Count total set bits

Problem Link

Problem Statement

Given a positive integer n, return the total number of set bits (1s) in the binary representations of all numbers from 1 to n.

Examples

Example 1:

Input: n = 3
Output: 4
Explanation:
1 -> 01 → 1 set bit  
2 -> 10 → 1 set bit  
3 -> 11 → 2 set bits  
Total = 1 + 1 + 2 = 4

Example 2:

Input: n = 6
Output: 9
Explanation:
1 → 1, 2 → 1, 3 → 2, 4 → 1, 5 → 2, 6 → 2  
Total = 9

Constraints

0 <= n <= 10⁶

Intuition

A brute-force method would iterate over every number from 1 to n and count the set bits one-by-one. However, that approach would be O(n log n), which is too slow for large inputs.

The optimized solution uses pattern-based counting by observing how set bits are distributed across each bit position from LSB to MSB over the full range.
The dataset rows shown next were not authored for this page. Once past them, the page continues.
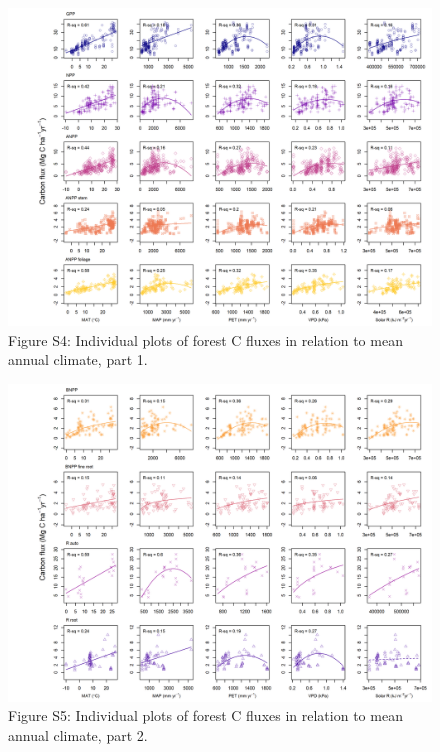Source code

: \documentclass[
]{article}
\begin{document}
\begin{landscape}
\begin{figure}[H]
\includegraphics[height=0.95\textheight]{tables_figures/grid_plots_climate1} \caption{Figure S4: Individual plots of forest C fluxes in relation to mean annual climate, part 1.}\label{fig:unnamed-chunk-12}
\end{figure}

\newpage

\begin{figure}[H]
\includegraphics[height=0.95\textheight]{tables_figures/grid_plots_climate2} \caption{Figure S5: Individual plots of forest C fluxes in relation to mean annual climate, part 2.}\label{fig:unnamed-chunk-13}
\end{figure}
\end{landscape}
\end{document}
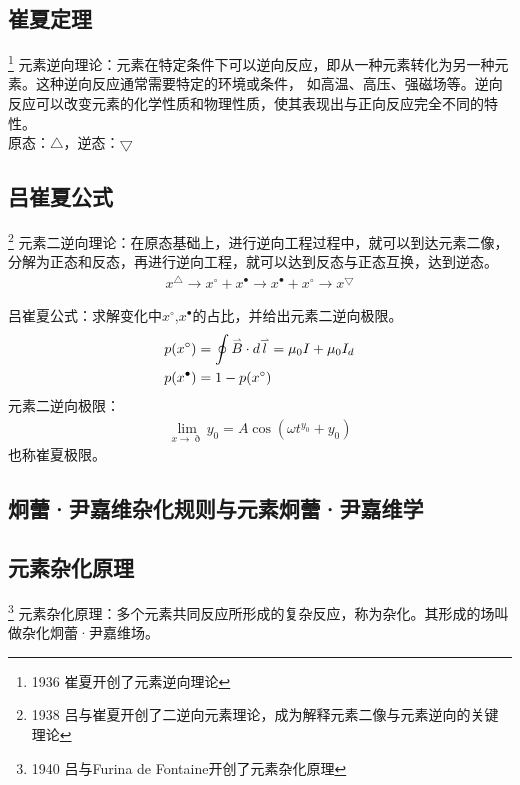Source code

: \documentclass[12pt,a4paper]{article}%
\begin{document}
\subsection{崔夏定理}\footnote[18]{1936 崔夏开创了元素逆向理论}
元素逆向理论：元素在特定条件下可以逆向反应，即从一种元素转化为另一种元素。这种逆向反应通常需要特定的环境或条件，
如高温、高压、强磁场等。逆向反应可以改变元素的化学性质和物理性质，使其表现出与正向反应完全不同的特性。
\\
原态：$\bigtriangleup$，逆态：$\bigtriangledown $

\subsection{吕崔夏公式}\footnote[19]{1938 吕与崔夏开创了二逆向元素理论，成为解释元素二像与元素逆向的关键理论}
元素二逆向理论：在原态基础上，进行逆向工程过程中，就可以到达元素二像，分解为正态和反态，再进行逆向工程，就可以达到反态与正态互换，达到逆态。
\begin{align}
	x^\bigtriangleup  \longrightarrow x^{\circ } +x^{\bullet } \longrightarrow x^{\bullet }+x^{\circ }\longrightarrow x^{\bigtriangledown } 
\end{align}

吕崔夏公式：求解变化中$ x^{\circ } $,$x^{\bullet }$的占比，并给出元素二逆向极限。
\begin{align}
	&p(x^{\circ })  =\oint { \mathord{ \buildrel{ \lower3pt \hbox{$ \scriptscriptstyle \rightharpoonup$}} \over B} \cdot {d \mathord{ \buildrel{ \lower3pt \hbox{$ \scriptscriptstyle \rightharpoonup$}} \over l}}  = { \mu _0}} I + { \mu _0}{I_d} \\
	&p(x^\bullet )  = 1-p(x^\circ )
	\end{align}
元素二逆向极限：
\begin{eqnarray}
	\lim_{x \to \eth } {y_0} = A \cos ( \omega {t^{y_0}} + {y _0}) 
	\end{eqnarray}
也称崔夏极限。

	\begin{center}
		\section{炯蕾·尹嘉维杂化规则与元素炯蕾·尹嘉维学}
		\end{center}
	


	\subsection{元素杂化原理}\footnote[20]{1940 吕与Furina de Fontaine开创了元素杂化原理}
	元素杂化原理：多个元素共同反应所形成的复杂反应，称为杂化。其形成的场叫做杂化炯蕾·尹嘉维场。
\end{document}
Approach: Pattern-based Bit Count per Position

Let’s understand how bits flip across numbers:
- For bit position i, the pattern of 0s and 1s repeats every 2^i numbers.
- In each such block, half the numbers have the i-th bit set.
Iterate through each bit position up to the MSB of n:
- For bit i (represented by x = 2^i):
  - q = n / x → Number of full blocks of size x
  - Each full block contributes x / 2 set bits
  - Total from full blocks = q * (x / 2)
  - rem = n % x → Remaining numbers not completing the block
  - If rem >= x / 2, then (rem - x / 2) more numbers have this bit set
- Add all contributions to the total count.
n is incremented at the start because this pattern works from 0 to n-1. So to include n, we use n + 1.

Java Code

class Solution{
    
    public static int countSetBits(int n){
        n += 1;
        int cnt = 0;

        for (int x = 2; x / 2 < n; x = x * 2) {
            int q = n / x;
            int fg = x / 2;
            cnt += q * fg;

            int rem = n % x;
            if (rem > fg) {
                cnt += rem - fg;
            }
        }

        return cnt;
    }
}

Time and Space Complexity

Metric	Value
Time Complexity	O(log n)
Space Complexity	O(1)
Explanation	Loop runs log(n) times (each time x doubles), and no extra space is used

Dry Run

Input: `n = 6`

Increment n → n = 7
Bit position x = 2:
- q = 7 / 2 = 3, fg = 1 → cnt = 3
- rem = 7 % 2 = 1 → > 1? no → skip
x = 4:
- q = 7 / 4 = 1, fg = 2 → cnt += 2 → total = 5
- rem = 7 % 4 = 3 → rem > 2 → cnt += 1 → total = 6
x = 8:
- q = 7 / 8 = 0, fg = 4 → cnt += 0
- rem = 7 % 8 = 7 → rem > 4 → cnt += 3 → total = 9

Output: 9

Conclusion

This bitwise pattern-based solution is a powerful optimization over the brute-force approach and achieves logarithmic time performance.

This technique is commonly used in problems involving cumulative set bit counts and is a frequent interview topic to test understanding of:

Bit patterns
Powers of 2
Efficient iteration over bit positions